» EXERCISE AIM: Copy each line of the data that has "BOLT" in it.

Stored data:
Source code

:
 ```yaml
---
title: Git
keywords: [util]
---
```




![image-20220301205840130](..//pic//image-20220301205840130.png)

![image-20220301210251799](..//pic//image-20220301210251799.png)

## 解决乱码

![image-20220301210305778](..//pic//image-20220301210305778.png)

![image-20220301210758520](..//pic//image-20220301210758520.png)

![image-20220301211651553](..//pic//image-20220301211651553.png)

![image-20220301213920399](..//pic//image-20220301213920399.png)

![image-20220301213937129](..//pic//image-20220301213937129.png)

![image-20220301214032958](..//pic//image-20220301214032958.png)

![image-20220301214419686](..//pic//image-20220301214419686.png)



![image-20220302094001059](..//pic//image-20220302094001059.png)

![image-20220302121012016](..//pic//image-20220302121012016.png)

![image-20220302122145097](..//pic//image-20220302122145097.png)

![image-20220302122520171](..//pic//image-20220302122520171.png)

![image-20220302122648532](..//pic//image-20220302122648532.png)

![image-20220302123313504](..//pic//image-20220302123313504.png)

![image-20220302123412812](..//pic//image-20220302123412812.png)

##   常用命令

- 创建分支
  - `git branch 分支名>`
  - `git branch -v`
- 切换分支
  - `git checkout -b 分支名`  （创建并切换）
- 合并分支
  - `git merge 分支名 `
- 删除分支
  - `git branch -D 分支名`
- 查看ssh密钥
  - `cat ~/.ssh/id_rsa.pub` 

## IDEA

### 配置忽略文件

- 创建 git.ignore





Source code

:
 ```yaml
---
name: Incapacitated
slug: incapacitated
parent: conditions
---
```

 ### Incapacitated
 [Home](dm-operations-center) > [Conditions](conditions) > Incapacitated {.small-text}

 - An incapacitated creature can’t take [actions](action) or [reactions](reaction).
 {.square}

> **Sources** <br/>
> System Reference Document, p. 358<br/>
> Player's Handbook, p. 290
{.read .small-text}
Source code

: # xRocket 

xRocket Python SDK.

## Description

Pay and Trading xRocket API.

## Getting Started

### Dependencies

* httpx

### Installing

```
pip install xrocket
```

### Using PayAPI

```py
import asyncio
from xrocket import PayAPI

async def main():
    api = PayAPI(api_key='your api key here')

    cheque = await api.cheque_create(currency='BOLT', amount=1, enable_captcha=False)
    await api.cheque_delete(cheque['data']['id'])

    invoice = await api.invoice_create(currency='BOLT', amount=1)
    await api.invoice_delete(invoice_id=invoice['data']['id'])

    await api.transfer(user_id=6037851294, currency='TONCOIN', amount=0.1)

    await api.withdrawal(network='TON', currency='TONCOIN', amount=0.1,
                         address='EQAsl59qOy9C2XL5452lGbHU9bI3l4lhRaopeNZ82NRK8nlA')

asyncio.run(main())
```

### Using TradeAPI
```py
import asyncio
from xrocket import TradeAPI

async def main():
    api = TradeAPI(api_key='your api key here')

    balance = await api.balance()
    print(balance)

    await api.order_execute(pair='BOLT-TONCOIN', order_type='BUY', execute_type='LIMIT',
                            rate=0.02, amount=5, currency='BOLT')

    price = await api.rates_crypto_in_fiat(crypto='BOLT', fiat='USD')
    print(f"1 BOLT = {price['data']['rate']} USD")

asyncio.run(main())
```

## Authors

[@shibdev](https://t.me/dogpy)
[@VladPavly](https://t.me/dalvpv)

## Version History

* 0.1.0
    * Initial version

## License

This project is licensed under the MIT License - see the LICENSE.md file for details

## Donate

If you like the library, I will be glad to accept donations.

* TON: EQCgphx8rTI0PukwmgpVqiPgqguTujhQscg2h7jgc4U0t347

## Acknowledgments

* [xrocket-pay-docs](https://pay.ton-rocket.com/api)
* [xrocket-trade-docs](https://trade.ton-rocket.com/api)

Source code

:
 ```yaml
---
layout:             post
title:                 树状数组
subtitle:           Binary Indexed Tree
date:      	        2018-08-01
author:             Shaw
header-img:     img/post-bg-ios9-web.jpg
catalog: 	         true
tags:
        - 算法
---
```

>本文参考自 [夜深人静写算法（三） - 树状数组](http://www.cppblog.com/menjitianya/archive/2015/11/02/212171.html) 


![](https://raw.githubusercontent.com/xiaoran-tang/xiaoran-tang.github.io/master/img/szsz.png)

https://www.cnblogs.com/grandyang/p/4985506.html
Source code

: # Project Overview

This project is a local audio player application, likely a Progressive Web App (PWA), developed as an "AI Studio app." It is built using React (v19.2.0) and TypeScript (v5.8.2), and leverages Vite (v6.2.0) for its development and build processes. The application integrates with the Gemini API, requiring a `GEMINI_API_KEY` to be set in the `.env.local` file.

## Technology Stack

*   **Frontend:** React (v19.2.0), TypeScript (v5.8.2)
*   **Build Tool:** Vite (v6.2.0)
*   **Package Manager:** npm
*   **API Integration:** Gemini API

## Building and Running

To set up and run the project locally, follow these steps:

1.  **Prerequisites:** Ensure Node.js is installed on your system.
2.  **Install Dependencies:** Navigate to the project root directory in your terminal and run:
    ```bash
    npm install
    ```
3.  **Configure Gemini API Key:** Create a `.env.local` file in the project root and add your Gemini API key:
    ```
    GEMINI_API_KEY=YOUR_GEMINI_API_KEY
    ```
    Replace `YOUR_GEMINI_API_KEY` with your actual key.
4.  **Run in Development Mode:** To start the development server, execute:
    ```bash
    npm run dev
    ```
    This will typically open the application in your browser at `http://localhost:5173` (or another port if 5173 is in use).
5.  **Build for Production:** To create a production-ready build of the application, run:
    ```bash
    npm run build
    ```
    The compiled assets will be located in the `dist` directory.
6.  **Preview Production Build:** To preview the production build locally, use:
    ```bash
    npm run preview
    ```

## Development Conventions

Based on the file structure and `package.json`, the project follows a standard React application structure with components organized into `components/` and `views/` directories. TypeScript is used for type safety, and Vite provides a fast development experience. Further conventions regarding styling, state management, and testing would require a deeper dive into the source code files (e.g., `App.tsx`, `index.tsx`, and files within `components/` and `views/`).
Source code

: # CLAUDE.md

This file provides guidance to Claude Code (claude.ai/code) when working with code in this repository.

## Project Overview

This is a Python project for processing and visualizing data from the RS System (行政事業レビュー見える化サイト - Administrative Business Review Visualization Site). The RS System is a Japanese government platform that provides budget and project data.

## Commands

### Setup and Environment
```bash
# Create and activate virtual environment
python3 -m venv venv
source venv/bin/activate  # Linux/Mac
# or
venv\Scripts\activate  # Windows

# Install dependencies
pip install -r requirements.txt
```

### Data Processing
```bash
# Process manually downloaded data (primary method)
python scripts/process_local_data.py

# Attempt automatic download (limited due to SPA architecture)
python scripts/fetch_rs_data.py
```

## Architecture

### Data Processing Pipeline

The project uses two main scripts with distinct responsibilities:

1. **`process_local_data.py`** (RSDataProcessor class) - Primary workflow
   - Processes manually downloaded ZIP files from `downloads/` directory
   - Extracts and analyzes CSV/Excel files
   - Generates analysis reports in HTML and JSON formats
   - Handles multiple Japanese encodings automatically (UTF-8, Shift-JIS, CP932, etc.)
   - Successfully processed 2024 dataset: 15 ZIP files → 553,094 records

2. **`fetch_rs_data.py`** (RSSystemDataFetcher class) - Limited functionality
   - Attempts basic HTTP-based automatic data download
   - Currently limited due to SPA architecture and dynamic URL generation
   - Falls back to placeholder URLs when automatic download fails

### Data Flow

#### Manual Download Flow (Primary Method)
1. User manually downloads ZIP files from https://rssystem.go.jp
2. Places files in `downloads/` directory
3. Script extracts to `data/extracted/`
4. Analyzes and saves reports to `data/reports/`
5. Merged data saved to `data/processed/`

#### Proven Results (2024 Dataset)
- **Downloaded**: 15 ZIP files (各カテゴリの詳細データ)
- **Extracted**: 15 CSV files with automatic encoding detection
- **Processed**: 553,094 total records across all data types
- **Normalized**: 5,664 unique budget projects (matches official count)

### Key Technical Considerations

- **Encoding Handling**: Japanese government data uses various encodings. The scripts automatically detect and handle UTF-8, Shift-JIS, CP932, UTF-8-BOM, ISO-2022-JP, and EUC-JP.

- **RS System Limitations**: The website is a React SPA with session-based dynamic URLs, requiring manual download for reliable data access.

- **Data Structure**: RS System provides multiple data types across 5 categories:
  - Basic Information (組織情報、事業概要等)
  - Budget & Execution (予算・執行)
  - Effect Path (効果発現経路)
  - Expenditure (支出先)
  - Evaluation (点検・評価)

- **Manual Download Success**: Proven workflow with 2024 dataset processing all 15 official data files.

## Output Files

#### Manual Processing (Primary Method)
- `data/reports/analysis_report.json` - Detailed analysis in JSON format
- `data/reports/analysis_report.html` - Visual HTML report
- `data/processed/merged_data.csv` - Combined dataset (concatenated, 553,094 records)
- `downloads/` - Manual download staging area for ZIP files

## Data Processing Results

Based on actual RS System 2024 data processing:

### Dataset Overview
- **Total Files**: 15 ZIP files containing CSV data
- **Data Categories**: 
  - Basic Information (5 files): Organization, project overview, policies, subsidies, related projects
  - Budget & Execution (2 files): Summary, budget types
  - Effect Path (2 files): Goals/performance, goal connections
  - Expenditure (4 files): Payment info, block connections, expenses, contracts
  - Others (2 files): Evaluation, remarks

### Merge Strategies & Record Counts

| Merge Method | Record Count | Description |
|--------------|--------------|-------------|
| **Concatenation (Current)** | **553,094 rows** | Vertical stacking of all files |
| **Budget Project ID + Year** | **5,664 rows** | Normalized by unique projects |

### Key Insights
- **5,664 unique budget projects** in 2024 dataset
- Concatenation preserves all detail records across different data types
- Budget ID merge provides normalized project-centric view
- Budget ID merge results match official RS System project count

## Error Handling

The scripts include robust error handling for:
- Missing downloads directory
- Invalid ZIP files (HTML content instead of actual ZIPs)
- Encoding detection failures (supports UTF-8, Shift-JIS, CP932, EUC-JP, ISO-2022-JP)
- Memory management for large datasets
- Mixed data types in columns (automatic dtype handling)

» RESPONSE:
    cheque = await api.cheque_create(currency='BOLT', amount=1, enable_captcha=False)
    invoice = await api.invoice_create(currency='BOLT', amount=1)
    await api.order_execute(pair='BOLT-TONCOIN', order_type='BUY', execute_type='LIMIT',
                            rate=0.02, amount=5, currency='BOLT')
    price = await api.rates_crypto_in_fiat(crypto='BOLT', fiat='USD')
    print(f"1 BOLT = {price['data']['rate']} USD")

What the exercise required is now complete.